Another solution that occurred to me, and I was _really_ close to
doing it for v3, was to just flat drop this patch entirely and not
include any such option.  But...

  * "Which files had conflicts?" seems like such an obvious question
  * I've used `git ls-files -u | awk {print\$4} | uniq` a lot in the
past after `git merge` (Or `git rebase`) to get this info (yeah, it
turns out `git diff --name-only --diff-filter=U` is 4 fewer
characters)
  * "display the list of files where conflicts were present in the web
UI" was listed as an early usecase[1]

[1] https://lore.kernel.org/git/YYlqpuzv+bmZaFzz@nand.local/

So it seemed like making that question easy to answer was worthwhile.

> Anyway, I'd mentioned that in an earlier review in
> <220124.864k5tigto.gmgdl@evledraar.gmail.com>. FWIW here's an experiment
> to do that that I polished up (mostly copied from the ls-tree WIP code
> I'd written already).
>
> I don't know if it will ever be useful, or if you think it's
> worthwhile/simpler, but in either case I think in doing this I spotted
> the following issues or otherwise noted inconsistencies in the pre-image:
>
>    The docs say that "<stage> <path>" is SP-separated, but it's
>    actually TAB-separated, the rest is SP-separated.

Yeah, good catch.  However, it doesn't actually say they are
SP-separated; it's ambiguous about the spacing.  Which probably isn't
a good thing, but it was kind of copied from the ls-files manual:

"""
       git ls-files just outputs the filenames unless --stage is specified in
       which case it outputs:

           [<tag> ]<mode> <object> <stage> <file>
"""

(which also uses a tab between <stage> and <file> and a space
otherwise, but the output above may lead you to believe otherwise.)

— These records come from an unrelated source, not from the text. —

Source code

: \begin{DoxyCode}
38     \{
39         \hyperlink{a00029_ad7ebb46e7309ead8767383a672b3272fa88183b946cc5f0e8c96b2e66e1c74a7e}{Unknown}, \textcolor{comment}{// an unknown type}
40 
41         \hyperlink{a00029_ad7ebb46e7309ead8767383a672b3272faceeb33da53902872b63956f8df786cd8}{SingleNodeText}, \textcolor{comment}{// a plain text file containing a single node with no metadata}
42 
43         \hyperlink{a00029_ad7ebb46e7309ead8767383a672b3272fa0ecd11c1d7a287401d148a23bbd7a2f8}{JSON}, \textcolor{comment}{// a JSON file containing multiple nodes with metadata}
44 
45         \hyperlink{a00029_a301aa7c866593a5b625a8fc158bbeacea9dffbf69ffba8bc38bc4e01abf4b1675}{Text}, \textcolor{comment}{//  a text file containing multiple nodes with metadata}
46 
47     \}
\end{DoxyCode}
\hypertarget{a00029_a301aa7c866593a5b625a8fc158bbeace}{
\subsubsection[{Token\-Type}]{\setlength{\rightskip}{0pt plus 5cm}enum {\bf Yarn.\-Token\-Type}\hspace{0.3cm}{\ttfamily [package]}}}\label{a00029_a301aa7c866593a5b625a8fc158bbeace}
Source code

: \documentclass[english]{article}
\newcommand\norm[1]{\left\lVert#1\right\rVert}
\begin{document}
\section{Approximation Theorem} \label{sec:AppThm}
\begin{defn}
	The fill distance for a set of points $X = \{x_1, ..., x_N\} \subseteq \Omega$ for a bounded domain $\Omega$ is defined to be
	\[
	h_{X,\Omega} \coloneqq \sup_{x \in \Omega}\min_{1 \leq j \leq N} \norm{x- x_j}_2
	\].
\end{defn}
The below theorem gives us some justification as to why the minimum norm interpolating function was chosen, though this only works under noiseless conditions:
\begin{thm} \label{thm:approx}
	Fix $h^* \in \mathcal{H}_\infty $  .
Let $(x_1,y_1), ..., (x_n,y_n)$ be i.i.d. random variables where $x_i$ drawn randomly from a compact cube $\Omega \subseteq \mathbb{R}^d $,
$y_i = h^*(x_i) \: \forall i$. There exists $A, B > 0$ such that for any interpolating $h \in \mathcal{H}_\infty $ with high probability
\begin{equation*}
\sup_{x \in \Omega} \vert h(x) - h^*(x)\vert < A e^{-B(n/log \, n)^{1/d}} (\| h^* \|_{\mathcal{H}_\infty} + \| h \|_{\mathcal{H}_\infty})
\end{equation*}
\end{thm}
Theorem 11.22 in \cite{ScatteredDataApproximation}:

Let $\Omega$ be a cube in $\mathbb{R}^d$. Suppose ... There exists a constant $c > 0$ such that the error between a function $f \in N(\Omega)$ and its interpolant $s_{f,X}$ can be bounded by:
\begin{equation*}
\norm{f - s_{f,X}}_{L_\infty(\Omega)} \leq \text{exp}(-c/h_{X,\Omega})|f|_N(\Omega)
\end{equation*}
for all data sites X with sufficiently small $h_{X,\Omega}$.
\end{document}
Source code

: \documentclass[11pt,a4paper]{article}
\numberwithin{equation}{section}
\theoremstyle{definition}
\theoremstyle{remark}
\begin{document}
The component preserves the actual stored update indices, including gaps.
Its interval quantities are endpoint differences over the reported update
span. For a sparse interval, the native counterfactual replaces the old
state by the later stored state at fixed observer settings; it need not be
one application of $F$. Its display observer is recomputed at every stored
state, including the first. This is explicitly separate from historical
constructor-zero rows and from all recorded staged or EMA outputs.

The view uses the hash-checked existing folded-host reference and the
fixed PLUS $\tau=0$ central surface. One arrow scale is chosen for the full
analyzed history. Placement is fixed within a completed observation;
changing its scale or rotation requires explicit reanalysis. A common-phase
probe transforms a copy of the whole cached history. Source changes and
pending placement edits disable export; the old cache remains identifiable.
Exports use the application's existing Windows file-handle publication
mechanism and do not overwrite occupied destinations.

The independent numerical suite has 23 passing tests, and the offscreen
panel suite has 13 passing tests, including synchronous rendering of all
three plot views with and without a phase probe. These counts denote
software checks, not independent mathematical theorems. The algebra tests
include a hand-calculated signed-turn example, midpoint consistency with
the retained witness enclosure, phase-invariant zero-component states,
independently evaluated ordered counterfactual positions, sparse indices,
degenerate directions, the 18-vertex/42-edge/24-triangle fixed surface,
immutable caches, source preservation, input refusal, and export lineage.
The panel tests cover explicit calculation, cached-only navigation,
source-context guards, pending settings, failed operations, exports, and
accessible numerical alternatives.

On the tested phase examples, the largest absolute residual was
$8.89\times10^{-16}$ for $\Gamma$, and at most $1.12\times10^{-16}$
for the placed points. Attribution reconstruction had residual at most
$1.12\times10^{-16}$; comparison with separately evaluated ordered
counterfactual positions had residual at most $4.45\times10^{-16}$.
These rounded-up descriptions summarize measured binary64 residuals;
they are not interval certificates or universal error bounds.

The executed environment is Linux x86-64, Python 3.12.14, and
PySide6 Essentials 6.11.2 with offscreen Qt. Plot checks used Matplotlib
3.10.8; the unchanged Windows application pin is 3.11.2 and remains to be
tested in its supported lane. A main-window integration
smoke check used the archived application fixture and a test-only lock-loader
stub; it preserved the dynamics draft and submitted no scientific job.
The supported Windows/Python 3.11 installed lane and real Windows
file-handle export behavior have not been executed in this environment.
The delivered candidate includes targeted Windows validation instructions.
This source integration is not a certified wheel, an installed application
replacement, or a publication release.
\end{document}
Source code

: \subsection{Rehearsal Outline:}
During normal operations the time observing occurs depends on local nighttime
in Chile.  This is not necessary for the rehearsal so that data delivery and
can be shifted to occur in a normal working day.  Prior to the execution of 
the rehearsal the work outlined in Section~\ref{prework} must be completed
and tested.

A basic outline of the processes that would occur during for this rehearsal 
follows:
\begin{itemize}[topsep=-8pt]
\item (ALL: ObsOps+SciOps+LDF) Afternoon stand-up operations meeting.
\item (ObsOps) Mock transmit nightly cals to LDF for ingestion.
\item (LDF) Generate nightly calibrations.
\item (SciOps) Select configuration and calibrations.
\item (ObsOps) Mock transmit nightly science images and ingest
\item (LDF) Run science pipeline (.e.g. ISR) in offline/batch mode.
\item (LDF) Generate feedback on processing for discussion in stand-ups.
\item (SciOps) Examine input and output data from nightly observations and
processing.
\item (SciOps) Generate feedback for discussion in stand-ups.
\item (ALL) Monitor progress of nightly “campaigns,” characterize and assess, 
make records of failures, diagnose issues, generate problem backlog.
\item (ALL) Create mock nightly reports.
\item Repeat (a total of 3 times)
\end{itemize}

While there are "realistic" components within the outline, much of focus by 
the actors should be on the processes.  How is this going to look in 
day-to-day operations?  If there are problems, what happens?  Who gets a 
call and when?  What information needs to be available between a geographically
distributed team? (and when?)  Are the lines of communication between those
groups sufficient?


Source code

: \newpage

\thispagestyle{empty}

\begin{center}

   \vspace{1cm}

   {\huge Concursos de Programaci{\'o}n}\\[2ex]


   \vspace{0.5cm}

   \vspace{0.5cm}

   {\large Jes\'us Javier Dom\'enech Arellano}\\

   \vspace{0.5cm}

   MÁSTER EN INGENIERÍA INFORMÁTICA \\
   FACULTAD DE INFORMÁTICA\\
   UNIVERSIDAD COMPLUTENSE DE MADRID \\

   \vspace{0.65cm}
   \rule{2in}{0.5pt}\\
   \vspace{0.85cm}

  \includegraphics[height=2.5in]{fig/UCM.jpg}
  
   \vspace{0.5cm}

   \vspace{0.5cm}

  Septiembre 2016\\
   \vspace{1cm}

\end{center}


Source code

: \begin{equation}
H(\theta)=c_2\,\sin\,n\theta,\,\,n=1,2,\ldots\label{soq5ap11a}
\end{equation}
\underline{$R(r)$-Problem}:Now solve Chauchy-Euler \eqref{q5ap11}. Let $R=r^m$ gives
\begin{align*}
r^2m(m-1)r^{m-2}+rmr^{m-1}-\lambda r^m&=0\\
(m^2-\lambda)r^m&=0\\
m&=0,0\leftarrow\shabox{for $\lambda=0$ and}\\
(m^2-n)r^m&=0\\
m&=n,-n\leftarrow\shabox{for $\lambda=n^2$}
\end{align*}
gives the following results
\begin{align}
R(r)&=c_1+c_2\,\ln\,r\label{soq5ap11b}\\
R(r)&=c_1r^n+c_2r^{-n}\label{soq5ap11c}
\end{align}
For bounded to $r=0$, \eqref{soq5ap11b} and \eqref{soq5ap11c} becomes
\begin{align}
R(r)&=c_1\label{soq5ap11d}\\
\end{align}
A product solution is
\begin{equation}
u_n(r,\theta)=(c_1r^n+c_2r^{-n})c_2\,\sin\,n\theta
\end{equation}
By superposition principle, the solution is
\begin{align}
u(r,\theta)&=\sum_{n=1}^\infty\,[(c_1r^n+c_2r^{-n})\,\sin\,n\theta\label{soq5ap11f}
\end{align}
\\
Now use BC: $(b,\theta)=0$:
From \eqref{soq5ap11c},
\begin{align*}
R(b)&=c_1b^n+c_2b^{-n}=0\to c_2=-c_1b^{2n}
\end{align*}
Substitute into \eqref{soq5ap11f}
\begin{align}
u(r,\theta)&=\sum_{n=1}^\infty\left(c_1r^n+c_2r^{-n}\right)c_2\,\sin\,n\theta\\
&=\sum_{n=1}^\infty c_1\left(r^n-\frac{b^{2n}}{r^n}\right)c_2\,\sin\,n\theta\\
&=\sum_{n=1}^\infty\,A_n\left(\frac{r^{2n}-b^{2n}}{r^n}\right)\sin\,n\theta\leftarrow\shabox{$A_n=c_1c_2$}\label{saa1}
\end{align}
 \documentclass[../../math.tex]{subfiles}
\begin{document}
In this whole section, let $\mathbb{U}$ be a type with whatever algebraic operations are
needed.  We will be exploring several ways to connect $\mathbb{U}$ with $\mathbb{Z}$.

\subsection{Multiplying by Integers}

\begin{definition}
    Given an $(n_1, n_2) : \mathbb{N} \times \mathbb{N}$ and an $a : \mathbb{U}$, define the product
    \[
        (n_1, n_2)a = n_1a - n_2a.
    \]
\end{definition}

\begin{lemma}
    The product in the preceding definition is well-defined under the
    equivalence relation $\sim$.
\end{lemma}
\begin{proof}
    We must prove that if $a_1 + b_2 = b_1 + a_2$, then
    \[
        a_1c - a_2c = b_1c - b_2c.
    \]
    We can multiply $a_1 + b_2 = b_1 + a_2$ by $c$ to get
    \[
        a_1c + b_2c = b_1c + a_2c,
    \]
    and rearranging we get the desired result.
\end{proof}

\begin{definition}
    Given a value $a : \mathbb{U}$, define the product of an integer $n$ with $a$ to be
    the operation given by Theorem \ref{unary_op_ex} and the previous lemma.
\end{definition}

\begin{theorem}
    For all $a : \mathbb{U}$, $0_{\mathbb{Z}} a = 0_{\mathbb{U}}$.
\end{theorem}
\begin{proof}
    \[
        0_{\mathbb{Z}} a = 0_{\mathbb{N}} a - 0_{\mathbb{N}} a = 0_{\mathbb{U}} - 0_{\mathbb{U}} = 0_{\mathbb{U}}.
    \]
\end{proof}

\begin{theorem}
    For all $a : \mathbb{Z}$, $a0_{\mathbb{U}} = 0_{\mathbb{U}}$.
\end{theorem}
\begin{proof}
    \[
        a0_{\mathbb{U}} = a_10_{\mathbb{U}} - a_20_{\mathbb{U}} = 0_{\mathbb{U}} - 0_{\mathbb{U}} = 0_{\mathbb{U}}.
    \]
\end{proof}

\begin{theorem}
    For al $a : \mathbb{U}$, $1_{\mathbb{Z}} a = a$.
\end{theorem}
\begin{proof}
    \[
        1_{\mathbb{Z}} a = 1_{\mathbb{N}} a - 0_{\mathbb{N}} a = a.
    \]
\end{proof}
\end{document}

>  * That you de-dupe --exclude-modes-oids-stages is a bit of a hidden feature,
>    but argubly initiative. Should it by optional? In any case my formatting
>    experiment makes it optional, since it then needs to be generalized to de-dupe
>    after we've formatted.

I think without de-duping the flag isn't helpful enough to bother
implementing.  Requiring two flags also seems painful, given the
common case scenario.

I hope I'm not coming across as dismissive.  I think eventually adding
a --format and --dedupe (the combination of which might be implied by
whatever flag is used now) might be useful additions.  Maybe --abbrev
too...eventually.  But I'm worried that it's distracting from focusing
on usecases.  In particular, I'm worried it leads to "well, script
writers technically can get what they want because we provided
everything" rather than focusing on making the most common things easy
to get, and then extending the command for flexibility as needed
later.

I'd really rather that early versions _just_ focus on actual usecases
as far as UI is concerned (and thus I was really happy to see Dscho
and Taylor concentrate on that side; I think Christian might have been
talking about that angle some but it was hard to differentiate from
the "merge-tree on steroids" spitballing).  While I want to be careful
to avoid preventing UI flexibility, I think building it in from the
beginning tends to lead to a design that is less usable.  (e.g. the
possible loss of de-duping that would naturally have arisen from
looking at things from the other angle.)  It's just a bias I have.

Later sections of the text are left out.